Safety and Clinical Activity of Itolizumab in aGVHD

A Phase 1 Study to Evaluate the Safety, Tolerability, Pharmacokinetics, Pharmacodynamics, and Clinical Activity of Itolizumab in Subjects With Newly Diagnosed Acute Graft Versus Host Disease

To evaluate the safety, tolerability, PK, PD, and clinical activity of Itolizumab in subjects with Newly diagnosed Acute Graft Versus Host Disease(aGVHD).

Study Overview

• Status: Recruiting
• Conditions: Acute Graft Versus Host Disease
• Intervention / Treatment: Drug: Itolizumab; Drug: Methylprednisolone

Detailed Description

The study will enroll approximately 44 subjects in three parts:

Part 1 is an open label 3+3 single dose escalation phase and will enroll approximately 30 subjects with aGVHD across 4 cohorts, where subjects will receive Itolizumab administered intravenously for 1 dose.

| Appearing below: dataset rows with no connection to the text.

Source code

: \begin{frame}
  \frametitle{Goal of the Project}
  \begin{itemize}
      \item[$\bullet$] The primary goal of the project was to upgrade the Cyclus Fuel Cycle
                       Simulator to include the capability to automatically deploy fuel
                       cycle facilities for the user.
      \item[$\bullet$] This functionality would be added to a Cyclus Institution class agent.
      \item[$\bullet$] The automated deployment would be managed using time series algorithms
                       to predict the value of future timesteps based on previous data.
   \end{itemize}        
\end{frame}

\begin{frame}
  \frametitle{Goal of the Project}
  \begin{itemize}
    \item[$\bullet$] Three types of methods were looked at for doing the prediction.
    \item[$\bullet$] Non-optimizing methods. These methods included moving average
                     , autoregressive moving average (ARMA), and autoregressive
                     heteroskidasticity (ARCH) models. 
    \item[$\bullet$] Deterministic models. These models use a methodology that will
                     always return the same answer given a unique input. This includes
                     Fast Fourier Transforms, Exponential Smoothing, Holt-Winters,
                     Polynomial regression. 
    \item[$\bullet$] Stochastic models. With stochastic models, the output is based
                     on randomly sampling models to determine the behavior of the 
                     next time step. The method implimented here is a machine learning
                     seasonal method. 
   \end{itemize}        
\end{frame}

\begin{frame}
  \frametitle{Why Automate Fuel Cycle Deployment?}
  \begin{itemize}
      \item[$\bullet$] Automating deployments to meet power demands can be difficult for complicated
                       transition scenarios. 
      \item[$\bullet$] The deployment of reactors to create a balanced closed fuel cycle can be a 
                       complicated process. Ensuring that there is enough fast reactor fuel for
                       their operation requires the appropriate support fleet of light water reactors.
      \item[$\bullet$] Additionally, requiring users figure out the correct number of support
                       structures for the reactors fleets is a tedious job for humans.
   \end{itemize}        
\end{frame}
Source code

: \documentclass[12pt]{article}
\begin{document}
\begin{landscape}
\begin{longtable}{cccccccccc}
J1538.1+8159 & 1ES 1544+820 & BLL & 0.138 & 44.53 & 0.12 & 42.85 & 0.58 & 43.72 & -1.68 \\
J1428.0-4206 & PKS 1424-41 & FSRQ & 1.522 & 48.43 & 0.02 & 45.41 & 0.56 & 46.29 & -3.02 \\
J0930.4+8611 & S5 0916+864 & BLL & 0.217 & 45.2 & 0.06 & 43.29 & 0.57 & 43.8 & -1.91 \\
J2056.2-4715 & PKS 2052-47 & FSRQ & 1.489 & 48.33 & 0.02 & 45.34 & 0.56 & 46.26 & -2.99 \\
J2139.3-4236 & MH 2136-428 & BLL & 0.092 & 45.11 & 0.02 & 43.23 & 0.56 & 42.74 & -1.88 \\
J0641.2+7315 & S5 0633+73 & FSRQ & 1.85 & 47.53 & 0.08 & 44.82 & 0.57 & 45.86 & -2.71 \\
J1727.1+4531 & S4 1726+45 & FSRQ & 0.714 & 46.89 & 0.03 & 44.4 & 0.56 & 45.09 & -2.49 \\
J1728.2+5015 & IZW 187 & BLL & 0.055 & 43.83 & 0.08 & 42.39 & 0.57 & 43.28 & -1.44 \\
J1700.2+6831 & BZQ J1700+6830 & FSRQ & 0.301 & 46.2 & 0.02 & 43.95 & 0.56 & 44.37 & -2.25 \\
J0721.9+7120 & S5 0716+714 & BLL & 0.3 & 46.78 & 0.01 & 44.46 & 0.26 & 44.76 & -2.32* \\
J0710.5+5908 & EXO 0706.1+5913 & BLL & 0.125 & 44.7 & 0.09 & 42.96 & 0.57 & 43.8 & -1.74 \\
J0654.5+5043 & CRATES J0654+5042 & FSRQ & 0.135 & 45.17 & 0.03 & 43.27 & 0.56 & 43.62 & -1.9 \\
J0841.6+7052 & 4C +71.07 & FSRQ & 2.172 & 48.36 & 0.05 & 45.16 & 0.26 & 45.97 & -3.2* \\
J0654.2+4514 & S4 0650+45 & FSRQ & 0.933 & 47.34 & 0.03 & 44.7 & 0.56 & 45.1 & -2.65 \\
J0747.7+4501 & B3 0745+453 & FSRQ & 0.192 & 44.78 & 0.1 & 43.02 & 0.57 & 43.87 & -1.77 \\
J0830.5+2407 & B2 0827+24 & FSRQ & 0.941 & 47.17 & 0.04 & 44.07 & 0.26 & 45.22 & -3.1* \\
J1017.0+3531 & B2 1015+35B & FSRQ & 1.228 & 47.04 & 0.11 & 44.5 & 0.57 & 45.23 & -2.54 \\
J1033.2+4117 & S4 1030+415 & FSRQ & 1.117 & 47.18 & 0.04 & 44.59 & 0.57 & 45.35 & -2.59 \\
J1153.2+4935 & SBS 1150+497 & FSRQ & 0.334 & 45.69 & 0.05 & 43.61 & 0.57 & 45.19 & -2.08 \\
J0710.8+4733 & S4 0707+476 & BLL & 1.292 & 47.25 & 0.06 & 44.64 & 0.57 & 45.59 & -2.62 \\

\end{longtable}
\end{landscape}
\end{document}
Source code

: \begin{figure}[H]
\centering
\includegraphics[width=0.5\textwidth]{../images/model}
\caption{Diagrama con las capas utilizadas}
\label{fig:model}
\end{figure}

Part 2 is an open label phase and subjects from part 1 will receive Itolizumab administered intravenously every two weeks for a total of 4 doses.

Part 3 is a randomized phase and will enroll approximately 14 additional subjects, randomized in a 1:1 ratio to one of the 2 recommended doses provided by Part 1 and Part 2. Subjects will receive Itolizumab administered intravenously every two weeks for a total of 5 doses.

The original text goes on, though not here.